Records contained in a dataset
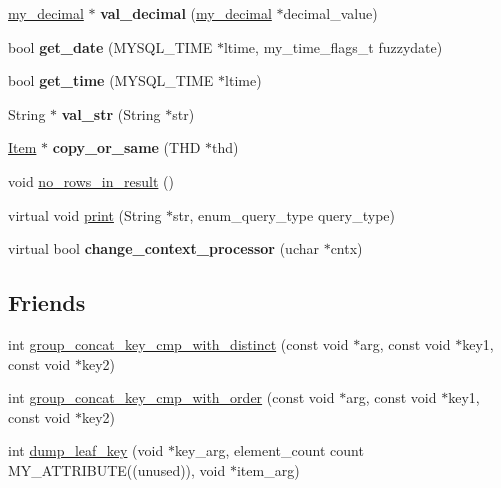 \begin{DoxyCompactItemize}
\mbox{\hyperlink{classmy__decimal}{my\+\_\+decimal}} $\ast$ {\bfseries val\+\_\+decimal} (\mbox{\hyperlink{classmy__decimal}{my\+\_\+decimal}} $\ast$decimal\+\_\+value)
\item 
\mbox{\label{classItem__func__group__concat_a4abd971ec3fa8407ce1618673c3468fd}} 
bool {\bfseries get\+\_\+date} (M\+Y\+S\+Q\+L\+\_\+\+T\+I\+ME $\ast$ltime, my\+\_\+time\+\_\+flags\+\_\+t fuzzydate)
\item 
\mbox{\label{classItem__func__group__concat_a7dcf799116c2b8edb07f7244292a4224}} 
bool {\bfseries get\+\_\+time} (M\+Y\+S\+Q\+L\+\_\+\+T\+I\+ME $\ast$ltime)
\item 
\mbox{\label{classItem__func__group__concat_a419b0c8fc67516d03e865c80450969ea}} 
String $\ast$ {\bfseries val\+\_\+str} (String $\ast$str)
\item 
\mbox{\label{classItem__func__group__concat_aedcf518fcb76c17258e7939b6ffd4523}} 
\mbox{\hyperlink{classItem}{Item}} $\ast$ {\bfseries copy\+\_\+or\+\_\+same} (T\+HD $\ast$thd)
\item 
void \mbox{\hyperlink{classItem__func__group__concat_a89dcd722bccaa2c1b16d972ce823087f}{no\+\_\+rows\+\_\+in\+\_\+result}} ()
\item 
virtual void \mbox{\hyperlink{classItem__func__group__concat_aec51f14b9c22c61d5ac4e58add30365b}{print}} (String $\ast$str, enum\+\_\+query\+\_\+type query\+\_\+type)
\item 
\mbox{\label{classItem__func__group__concat_a81da42c70835ee6e78054adc3c9f9b18}} 
virtual bool {\bfseries change\+\_\+context\+\_\+processor} (uchar $\ast$cntx)
\end{DoxyCompactItemize}
\subsection*{Friends}
\begin{DoxyCompactItemize}
\item 
int \mbox{\hyperlink{classItem__func__group__concat_a472c419ab553899eb8a8f2645f4c55be}{group\+\_\+concat\+\_\+key\+\_\+cmp\+\_\+with\+\_\+distinct}} (const void $\ast$arg, const void $\ast$key1, const void $\ast$key2)
\item 
int \mbox{\hyperlink{classItem__func__group__concat_a53a52a3ef588f2b7cfd0a612b6d374da}{group\+\_\+concat\+\_\+key\+\_\+cmp\+\_\+with\+\_\+order}} (const void $\ast$arg, const void $\ast$key1, const void $\ast$key2)
\item 
int \mbox{\hyperlink{classItem__func__group__concat_a3fff8ed469149feebd57688fa152c429}{dump\+\_\+leaf\+\_\+key}} (void $\ast$key\+\_\+arg, element\+\_\+count count M\+Y\+\_\+\+A\+T\+T\+R\+I\+B\+U\+TE((unused)), void $\ast$item\+\_\+arg)
\end{DoxyCompactItemize}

What you are asked to do:
Look for the word "String". Copy out every line of the data that has it.

Result of the exercise:
String $\ast$ {\bfseries val\+\_\+str} (String $\ast$str)
virtual void \mbox{\hyperlink{classItem__func__group__concat_aec51f14b9c22c61d5ac4e58add30365b}{print}} (String $\ast$str, enum\+\_\+query\+\_\+type query\+\_\+type)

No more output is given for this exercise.